I have 2 150w flash heads, 1 is used with a soft box from the front (45 left) the other at the rear. Rear is on the floor 5" away pointing at white background and set to 100%, front is set to about 25% and the results (F8 125 ISO 100) are great.

However I can not keep the over-exposed white background if I go to F14/16 or increase shutter speed to anything like sync speed (250).

If I wanted to shoot at say F14 with a faster shutter speed I assume I would need more light at the back? Would using a 300w at the rear instead of the 150w do the job? I could then use the spare 150 at the front to give different lighting results. I can get a 300w at a good price:)

Cheers
 
Rule of thumb , to keep a white background,without it blowing out, it needs about 1 1/2 stops more exposure than your main light. Just check that you are not totally blowing out the background with lots of light. Try reducing the second units power down to 50% and see the difference. I suspect you may be putting more light onto the background than you actually need. If it looks OK at 50% try 25% and see how low you can go and still retain your white background.

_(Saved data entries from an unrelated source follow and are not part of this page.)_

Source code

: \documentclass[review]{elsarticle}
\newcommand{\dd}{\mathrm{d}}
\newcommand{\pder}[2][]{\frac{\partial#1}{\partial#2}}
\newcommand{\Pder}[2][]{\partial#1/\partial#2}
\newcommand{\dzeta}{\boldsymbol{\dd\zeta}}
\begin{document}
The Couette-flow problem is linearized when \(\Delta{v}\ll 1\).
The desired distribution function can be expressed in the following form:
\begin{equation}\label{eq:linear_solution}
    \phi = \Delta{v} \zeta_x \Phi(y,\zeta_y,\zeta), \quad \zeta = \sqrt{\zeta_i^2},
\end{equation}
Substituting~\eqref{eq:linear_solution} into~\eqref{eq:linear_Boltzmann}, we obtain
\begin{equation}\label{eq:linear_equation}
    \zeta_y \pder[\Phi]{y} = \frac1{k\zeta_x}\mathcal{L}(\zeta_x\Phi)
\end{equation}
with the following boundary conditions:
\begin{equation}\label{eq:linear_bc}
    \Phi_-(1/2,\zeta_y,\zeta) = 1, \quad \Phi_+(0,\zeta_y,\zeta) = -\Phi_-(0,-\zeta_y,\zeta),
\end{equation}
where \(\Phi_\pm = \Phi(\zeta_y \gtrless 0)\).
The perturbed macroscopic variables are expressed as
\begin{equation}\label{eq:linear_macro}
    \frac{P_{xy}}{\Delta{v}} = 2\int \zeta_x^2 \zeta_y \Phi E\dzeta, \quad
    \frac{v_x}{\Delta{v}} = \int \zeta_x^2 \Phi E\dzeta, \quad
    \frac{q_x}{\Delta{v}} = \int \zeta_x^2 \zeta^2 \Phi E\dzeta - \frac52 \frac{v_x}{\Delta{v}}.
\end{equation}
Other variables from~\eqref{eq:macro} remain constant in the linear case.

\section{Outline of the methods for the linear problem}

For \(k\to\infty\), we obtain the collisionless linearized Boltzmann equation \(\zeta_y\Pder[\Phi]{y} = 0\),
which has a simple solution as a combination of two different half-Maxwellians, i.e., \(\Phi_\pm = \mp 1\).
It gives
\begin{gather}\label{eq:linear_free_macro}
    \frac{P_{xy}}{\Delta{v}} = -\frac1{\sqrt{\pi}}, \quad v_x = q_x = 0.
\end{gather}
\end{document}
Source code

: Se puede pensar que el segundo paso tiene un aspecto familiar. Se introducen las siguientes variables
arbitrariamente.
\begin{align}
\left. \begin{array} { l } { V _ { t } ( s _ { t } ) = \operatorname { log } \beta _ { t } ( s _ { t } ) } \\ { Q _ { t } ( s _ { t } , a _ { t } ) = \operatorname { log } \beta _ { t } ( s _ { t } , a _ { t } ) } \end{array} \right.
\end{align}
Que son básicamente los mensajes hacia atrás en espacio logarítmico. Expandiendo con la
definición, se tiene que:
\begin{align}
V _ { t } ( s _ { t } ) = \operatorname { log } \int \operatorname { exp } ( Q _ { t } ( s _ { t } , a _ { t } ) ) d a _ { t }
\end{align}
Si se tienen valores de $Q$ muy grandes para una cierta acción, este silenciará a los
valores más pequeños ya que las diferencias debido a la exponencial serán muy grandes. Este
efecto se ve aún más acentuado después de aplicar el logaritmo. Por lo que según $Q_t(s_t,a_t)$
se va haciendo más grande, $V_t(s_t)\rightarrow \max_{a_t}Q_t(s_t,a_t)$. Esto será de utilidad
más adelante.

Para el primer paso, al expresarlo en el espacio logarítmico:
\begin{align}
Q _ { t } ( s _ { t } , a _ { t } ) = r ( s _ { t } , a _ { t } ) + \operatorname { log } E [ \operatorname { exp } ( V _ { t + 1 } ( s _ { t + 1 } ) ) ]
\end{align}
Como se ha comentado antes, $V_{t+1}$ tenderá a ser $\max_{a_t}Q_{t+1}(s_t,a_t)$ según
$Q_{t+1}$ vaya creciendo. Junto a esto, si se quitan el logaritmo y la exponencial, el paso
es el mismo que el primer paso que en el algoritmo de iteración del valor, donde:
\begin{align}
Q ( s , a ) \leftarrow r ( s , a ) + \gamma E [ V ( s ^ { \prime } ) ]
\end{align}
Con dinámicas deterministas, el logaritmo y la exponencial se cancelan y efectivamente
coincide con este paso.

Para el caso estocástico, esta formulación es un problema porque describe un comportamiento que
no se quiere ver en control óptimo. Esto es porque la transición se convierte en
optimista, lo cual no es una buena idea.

You may need to check how the lighting looks with the reduced background light, as this may have had some effect on the subject.

The shutter speed is a irrelevant as you are using flash. The flash duration controls the exposure time. The only controls you have is the camera aperture and the flash power, so no need to worry about that

I reckon to get to F14/16 you'll need to wind the front flash's power up to 100%. See how things go with your existing set up before you splash out an a third flash head, unless that is you want to. ;)
 
I am new to this, so a few more questions. Will the lens used not effect the SS as well as the flash? If using 120mm to avoid shake would not the SS need to be above 120? Or an extreme 200mm need a SS approaching the sync of 250?
 
No - the duration of electronic flash is extremely brief, much shorter than the fastest shutter speed of your camera anyway.
 
Thanks for reply.


I am afraid I do not understand this so will have to have a search and a read on this.

Thanks
 
Well... let's say the shutter speed is 1/60sec. The shutter opens and the flash fires but it's very very brief and intense. The flash dies away, but the shutter is still open for the remainder of that 1/60thsec. It's highly unlikely though that the prevailing ambient light in a studio would be strong enough to produce secondary (blurry) images on the sensor at 1/60 sec.

Using longer shutter speeds (Your flash will actually sync all the way down to your longest shutter speeds) then the danger of those blurry secondary images increases if there's any subject or camera movement during the exposure.

Any help? :)
 
Thanks CT, that is a nice simple explanation:thumbs:

I have also read a bit on another website and am now starting to understand.